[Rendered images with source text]
■ ■ ■ ■ ■
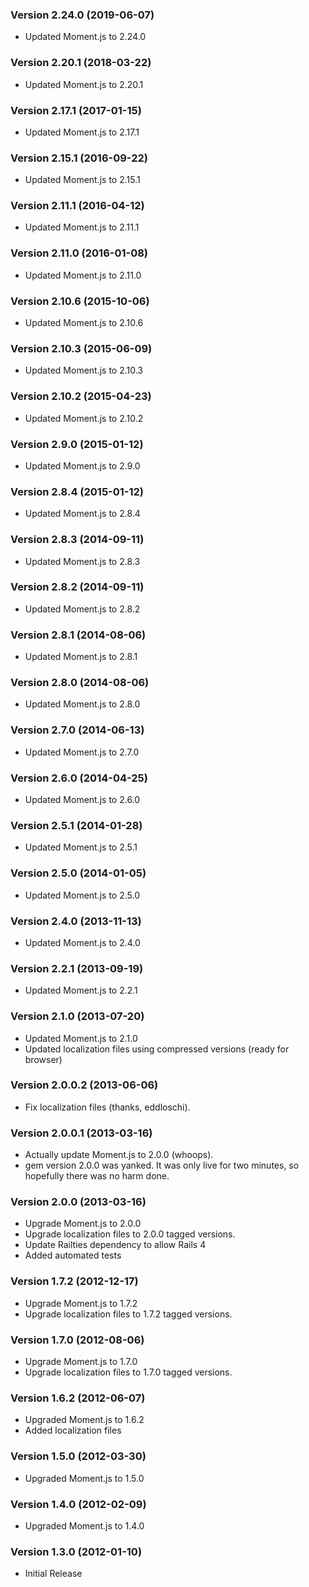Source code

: ### Version 2.24.0 (2019-06-07)
- Updated Moment.js to 2.24.0

### Version 2.20.1 (2018-03-22)
- Updated Moment.js to 2.20.1

### Version 2.17.1 (2017-01-15)
- Updated Moment.js to 2.17.1

### Version 2.15.1 (2016-09-22)
- Updated Moment.js to 2.15.1

### Version 2.11.1 (2016-04-12)
- Updated Moment.js to 2.11.1

### Version 2.11.0 (2016-01-08)
- Updated Moment.js to 2.11.0

### Version 2.10.6 (2015-10-06)
- Updated Moment.js to 2.10.6

### Version 2.10.3 (2015-06-09)
- Updated Moment.js to 2.10.3

### Version 2.10.2 (2015-04-23)
- Updated Moment.js to 2.10.2

### Version 2.9.0 (2015-01-12)
- Updated Moment.js to 2.9.0

### Version 2.8.4 (2015-01-12)
- Updated Moment.js to 2.8.4

### Version 2.8.3 (2014-09-11)
- Updated Moment.js to 2.8.3

### Version 2.8.2 (2014-09-11)
- Updated Moment.js to 2.8.2

### Version 2.8.1 (2014-08-06)
- Updated Moment.js to 2.8.1

### Version 2.8.0 (2014-08-06)
- Updated Moment.js to 2.8.0

### Version 2.7.0 (2014-06-13)
- Updated Moment.js to 2.7.0

### Version 2.6.0 (2014-04-25)
- Updated Moment.js to 2.6.0

### Version 2.5.1 (2014-01-28)
- Updated Moment.js to 2.5.1

### Version 2.5.0 (2014-01-05)
- Updated Moment.js to 2.5.0

### Version 2.4.0 (2013-11-13)
- Updated Moment.js to 2.4.0

### Version 2.2.1 (2013-09-19)
- Updated Moment.js to 2.2.1

### Version 2.1.0 (2013-07-20)
- Updated Moment.js to 2.1.0
- Updated localization files using compressed versions (ready for browser)

### Version 2.0.0.2 (2013-06-06)
- Fix localization files (thanks, eddloschi).

### Version 2.0.0.1 (2013-03-16)
- Actually update Moment.js to 2.0.0 (whoops).
- gem version 2.0.0 was yanked. It was only live for two minutes, so hopefully
  there was no harm done.

### Version 2.0.0 (2013-03-16)
- Upgrade Moment.js to 2.0.0
- Upgrade localization files to 2.0.0 tagged versions.
- Update Railties dependency to allow Rails 4
- Added automated tests

### Version 1.7.2 (2012-12-17)
- Upgrade Moment.js to 1.7.2
- Upgrade localization files to 1.7.2 tagged versions.

### Version 1.7.0 (2012-08-06)
- Upgrade Moment.js to 1.7.0
- Upgrade localization files to 1.7.0 tagged versions.

### Version 1.6.2 (2012-06-07)
- Upgraded Moment.js to 1.6.2
- Added localization files

### Version 1.5.0 (2012-03-30)
- Upgraded Moment.js to 1.5.0

### Version 1.4.0 (2012-02-09)
- Upgraded Moment.js to 1.4.0

### Version 1.3.0 (2012-01-10)
- Initial Release
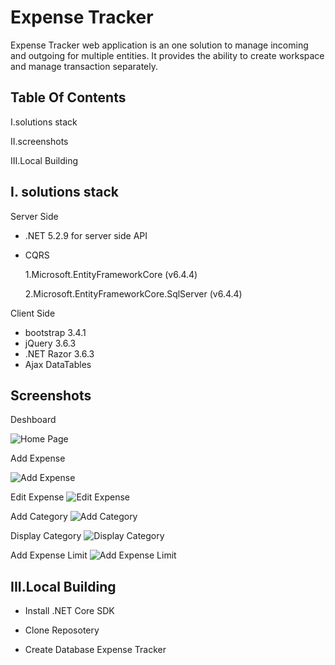 
# Expense Tracker

Expense Tracker web application is an one solution to manage incoming and outgoing for multiple entities. It provides the ability to create workspace and manage transaction separately.



## Table Of Contents

I.solutions stack 

II.screenshots

III.Local Building


## I. solutions stack

Server Side

- .NET 5.2.9 for server side API
- CQRS
     
    1.Microsoft.EntityFrameworkCore (v6.4.4)
    
    2.Microsoft.EntityFrameworkCore.SqlServer (v6.4.4)
    
Client Side

- bootstrap 3.4.1
- jQuery 3.6.3
- .NET Razor 3.6.3
- Ajax DataTables




## Screenshots

Deshboard

![Home Page](https://user-images.githubusercontent.com/53286381/212391964-440acae2-70b1-46c8-947c-c364075079d2.png)

Add Expense

![Add Expense](https://user-images.githubusercontent.com/53286381/212392010-b19d24a6-bb3d-49b2-8c1a-e8349e80fcb2.png)

Edit Expense
![Edit Expense](https://user-images.githubusercontent.com/53286381/212392051-3bb1755a-d756-44d2-9648-f668572ad354.png)

Add Category
![Add Category](https://user-images.githubusercontent.com/53286381/212392096-4679c152-aaa6-4c34-ab04-04b1ab69d773.png)

Display Category
![Display Category](https://user-images.githubusercontent.com/53286381/212392118-1ccbb067-bd30-416c-8ad1-964e94e14d12.png)

Add Expense Limit
![Add Expense Limit](https://user-images.githubusercontent.com/53286381/212392163-dbedbd08-0620-478b-a166-7ae68df2a799.png)



## III.Local Building

- Install .NET Core SDK

- Clone Reposotery 

- Create Database Expense Tracker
■ ■ ■ ■ ■
TASK: Out of the entries, pull every line that mentions "tagged".

SOLUTION:
- Upgrade localization files to 2.0.0 tagged versions.
- Upgrade localization files to 1.7.2 tagged versions.
- Upgrade localization files to 1.7.0 tagged versions.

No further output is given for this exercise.